As you enjoy the beautiful colors of Fall this year you may notice several varieties of wild mushrooms growing at the base of some large hardwood trees in Tennessee. One mushroom in particular we need your help finding is called “Hen of the Woods,” or Maitake (Grifola Frondosa).
If you find one of these beautiful native mushrooms, and you live within about 75-100 miles of our organic farm in Woodbury, TN, we’d love to come visit and take tissue samples to replicate in our farm’s mushroom lab.
What to look for: The huge 9 lbs. Maitake pictured here was found on our property October 22, 2012 at the base of a large oak tree. You can find them either at the base of oaks and other hardwoods or running along large surface roots fanning out from the tree. They usually return year after year (learn more).
What we’ll do: we will bring a small lab kit to sample the tissue, replicate the mycelium in a petri dish and then spawn the culture samples into various growth mediums including sawdust and pegs for logs. If you find one, call us at 615-469-7778. We will only positively identify this variety of mushroom in person, but close-up photos emailed to us can help us decide whether to make the trip.

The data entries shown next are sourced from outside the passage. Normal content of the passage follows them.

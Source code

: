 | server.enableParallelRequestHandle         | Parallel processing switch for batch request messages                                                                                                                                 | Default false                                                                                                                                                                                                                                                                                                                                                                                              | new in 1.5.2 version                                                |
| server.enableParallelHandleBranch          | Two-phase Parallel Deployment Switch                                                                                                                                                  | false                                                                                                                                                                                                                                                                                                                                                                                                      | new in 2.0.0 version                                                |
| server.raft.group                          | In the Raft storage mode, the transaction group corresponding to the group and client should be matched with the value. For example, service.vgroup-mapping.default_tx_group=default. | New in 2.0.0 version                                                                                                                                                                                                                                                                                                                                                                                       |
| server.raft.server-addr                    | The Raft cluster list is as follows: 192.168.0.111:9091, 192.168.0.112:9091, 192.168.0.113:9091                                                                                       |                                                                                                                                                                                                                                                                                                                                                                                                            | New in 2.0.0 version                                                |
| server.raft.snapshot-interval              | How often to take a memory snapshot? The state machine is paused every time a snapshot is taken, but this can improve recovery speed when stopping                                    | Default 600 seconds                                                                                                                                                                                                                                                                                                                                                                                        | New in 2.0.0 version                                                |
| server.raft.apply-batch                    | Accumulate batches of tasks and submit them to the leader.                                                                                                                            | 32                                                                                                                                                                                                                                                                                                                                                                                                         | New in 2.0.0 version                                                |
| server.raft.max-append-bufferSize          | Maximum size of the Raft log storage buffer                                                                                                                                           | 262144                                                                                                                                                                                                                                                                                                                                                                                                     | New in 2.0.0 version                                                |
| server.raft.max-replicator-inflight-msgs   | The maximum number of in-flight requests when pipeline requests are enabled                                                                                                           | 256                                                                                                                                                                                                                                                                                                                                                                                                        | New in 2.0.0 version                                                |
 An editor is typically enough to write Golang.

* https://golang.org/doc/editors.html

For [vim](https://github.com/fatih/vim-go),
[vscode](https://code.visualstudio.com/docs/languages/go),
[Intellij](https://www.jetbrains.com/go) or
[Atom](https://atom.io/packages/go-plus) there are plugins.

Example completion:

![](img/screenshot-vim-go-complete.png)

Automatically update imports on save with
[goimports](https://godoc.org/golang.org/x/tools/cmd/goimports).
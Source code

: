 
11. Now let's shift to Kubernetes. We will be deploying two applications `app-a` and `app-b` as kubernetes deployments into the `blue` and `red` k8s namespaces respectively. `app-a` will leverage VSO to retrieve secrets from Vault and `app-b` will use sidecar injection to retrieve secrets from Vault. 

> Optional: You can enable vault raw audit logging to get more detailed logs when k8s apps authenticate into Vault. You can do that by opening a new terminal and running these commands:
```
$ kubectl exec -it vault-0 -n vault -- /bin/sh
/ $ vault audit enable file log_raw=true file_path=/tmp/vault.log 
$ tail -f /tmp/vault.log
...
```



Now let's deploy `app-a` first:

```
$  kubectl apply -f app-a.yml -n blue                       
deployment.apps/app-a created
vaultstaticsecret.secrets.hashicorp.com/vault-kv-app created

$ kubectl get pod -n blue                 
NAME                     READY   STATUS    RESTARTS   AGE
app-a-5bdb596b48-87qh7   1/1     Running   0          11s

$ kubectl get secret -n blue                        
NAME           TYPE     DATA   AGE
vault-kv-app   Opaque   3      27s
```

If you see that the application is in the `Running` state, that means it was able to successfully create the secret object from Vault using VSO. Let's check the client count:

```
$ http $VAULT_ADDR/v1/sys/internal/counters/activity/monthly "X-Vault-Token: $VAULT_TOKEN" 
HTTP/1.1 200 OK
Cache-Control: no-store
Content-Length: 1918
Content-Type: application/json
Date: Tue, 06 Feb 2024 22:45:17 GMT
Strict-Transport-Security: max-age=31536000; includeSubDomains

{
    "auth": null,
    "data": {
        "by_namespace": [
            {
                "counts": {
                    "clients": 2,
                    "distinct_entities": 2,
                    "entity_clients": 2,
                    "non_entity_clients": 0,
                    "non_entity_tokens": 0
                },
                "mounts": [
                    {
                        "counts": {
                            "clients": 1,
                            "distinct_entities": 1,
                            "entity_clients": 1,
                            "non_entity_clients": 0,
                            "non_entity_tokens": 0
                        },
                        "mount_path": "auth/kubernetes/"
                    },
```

If you are interested in growing your own Shiitake or Maitake mushrooms on logs at home, send us a short message to receive future notifications on scheduled workshops or availability of spawn pegs and inoculated logs from Half Hill Farm.
Read more: Paul Stammets has a nice article that includes excellent research on Maitake mushrooms and its medicinal value, in particular for Type 2 Diabetes. Below is the nutritional value of Maitake mushrooms excerpted from the article.
- 377 calories per 100 grams dry weight
- 25 percent protein
- 3-4 percent fats (1 percent polyunsaturated fat; 2 percent total unsaturated fat; 0.3 percent saturated fat)
- ≈60 percent carbohydrates (41 percent are complex carbohydrates)
- ≈28 percent fiber
- 0 percent cholesterol
- B vitamins (mg/100 g): niacin (64.8); riboflavin (2.6 mg); and pantheonic acid (4.4 mg)
- High concentration of potassium: 2,300 mg/100 g (or 2.3 percent of dry mass!)
This looks like the ones we found a month or so ago growing where a tree was cut down .
I would like to send you a jpg of the fungi on our oak tree that fell 3 years ago. it looks like ruffled shingles all along the oak trunk that is still lying on the ground…….if these aren’t edible, can I remove them and find a source for miataki or shitaki mushroom spores and grow our own on the oak we have from the tornado’s that came through Trenton, Tennessee 3 years ago? My husband is type 2 diabetic and we both love “mushhogs” (he’s English) Thank you for getting back to me!
Maddie, thanks for stopping by! You can send photos to halfhillfarm@gmail.com, but we generally do not identify mushrooms by photo.
If you want to cultivate your own mushrooms, you will need to use an oak log that has been cut no more than a month or two ago. Once native fungi set up and begin producing in a log, it is difficult to impossible to inoculate with a different variety.
I’ve got 100 acres in knox county Tennessee can I find chicken of the woods mushrooms here?